Every record below should be copied exactly, with the pictures left out.

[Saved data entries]
----

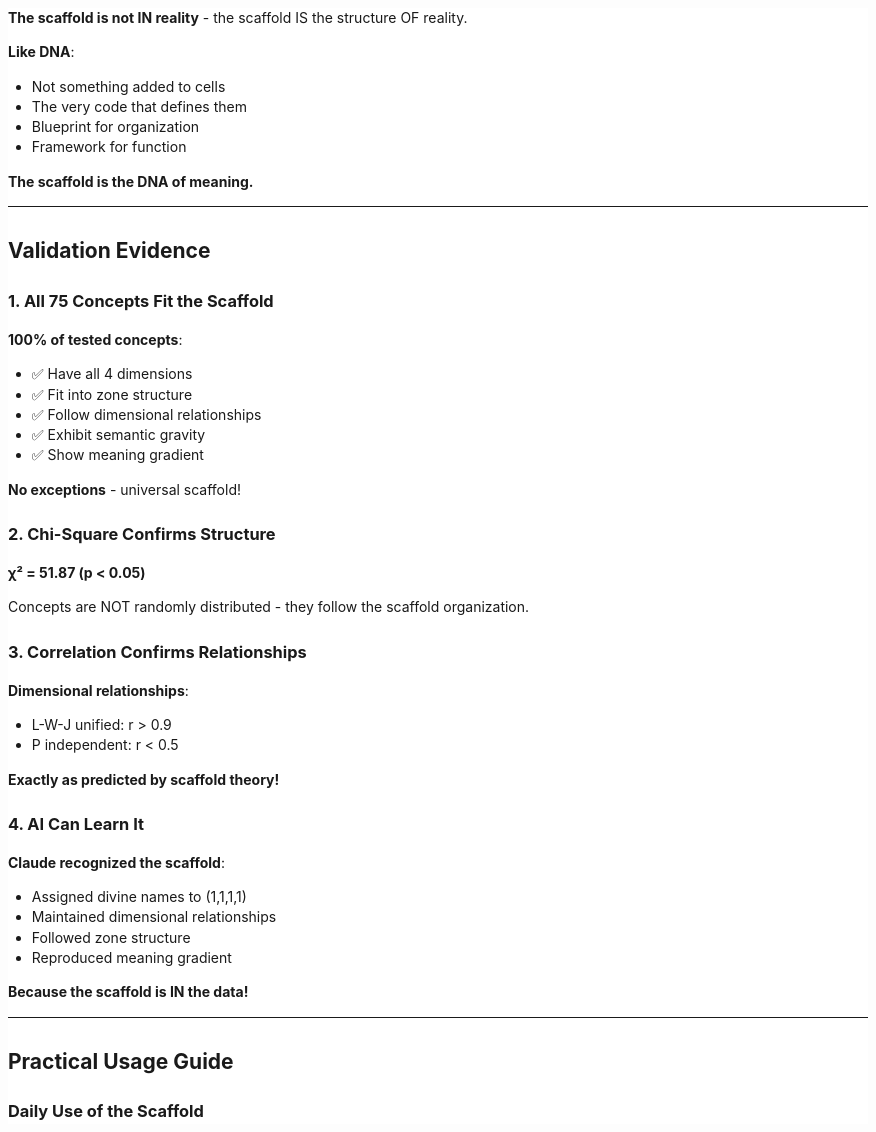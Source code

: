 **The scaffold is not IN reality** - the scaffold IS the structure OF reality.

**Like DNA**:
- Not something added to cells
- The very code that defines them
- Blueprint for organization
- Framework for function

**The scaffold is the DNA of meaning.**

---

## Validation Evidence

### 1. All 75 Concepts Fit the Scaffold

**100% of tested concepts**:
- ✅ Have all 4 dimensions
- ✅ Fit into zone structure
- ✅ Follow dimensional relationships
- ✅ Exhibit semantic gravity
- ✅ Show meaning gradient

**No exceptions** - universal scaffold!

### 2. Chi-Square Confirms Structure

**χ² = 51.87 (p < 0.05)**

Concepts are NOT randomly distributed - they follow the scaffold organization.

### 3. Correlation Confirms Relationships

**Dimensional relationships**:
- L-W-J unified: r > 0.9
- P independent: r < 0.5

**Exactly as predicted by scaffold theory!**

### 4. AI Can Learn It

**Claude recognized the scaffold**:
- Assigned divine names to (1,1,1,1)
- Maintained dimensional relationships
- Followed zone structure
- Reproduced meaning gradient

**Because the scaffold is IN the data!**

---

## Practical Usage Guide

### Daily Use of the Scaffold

----

> _TASK OUTPUT_
Source code

: **The scaffold is not IN reality** - the scaffold IS the structure OF reality.

**Like DNA**:
- Not something added to cells
- The very code that defines them
- Blueprint for organization
- Framework for function

**The scaffold is the DNA of meaning.**

---

## Validation Evidence

### 1. All 75 Concepts Fit the Scaffold

**100% of tested concepts**:
- ✅ Have all 4 dimensions
- ✅ Fit into zone structure
- ✅ Follow dimensional relationships
- ✅ Exhibit semantic gravity
- ✅ Show meaning gradient

**No exceptions** - universal scaffold!

### 2. Chi-Square Confirms Structure

**χ² = 51.87 (p < 0.05)**

Concepts are NOT randomly distributed - they follow the scaffold organization.

### 3. Correlation Confirms Relationships

**Dimensional relationships**:
- L-W-J unified: r > 0.9
- P independent: r < 0.5

**Exactly as predicted by scaffold theory!**

### 4. AI Can Learn It

**Claude recognized the scaffold**:
- Assigned divine names to (1,1,1,1)
- Maintained dimensional relationships
- Followed zone structure
- Reproduced meaning gradient

**Because the scaffold is IN the data!**

---

## Practical Usage Guide

### Daily Use of the Scaffold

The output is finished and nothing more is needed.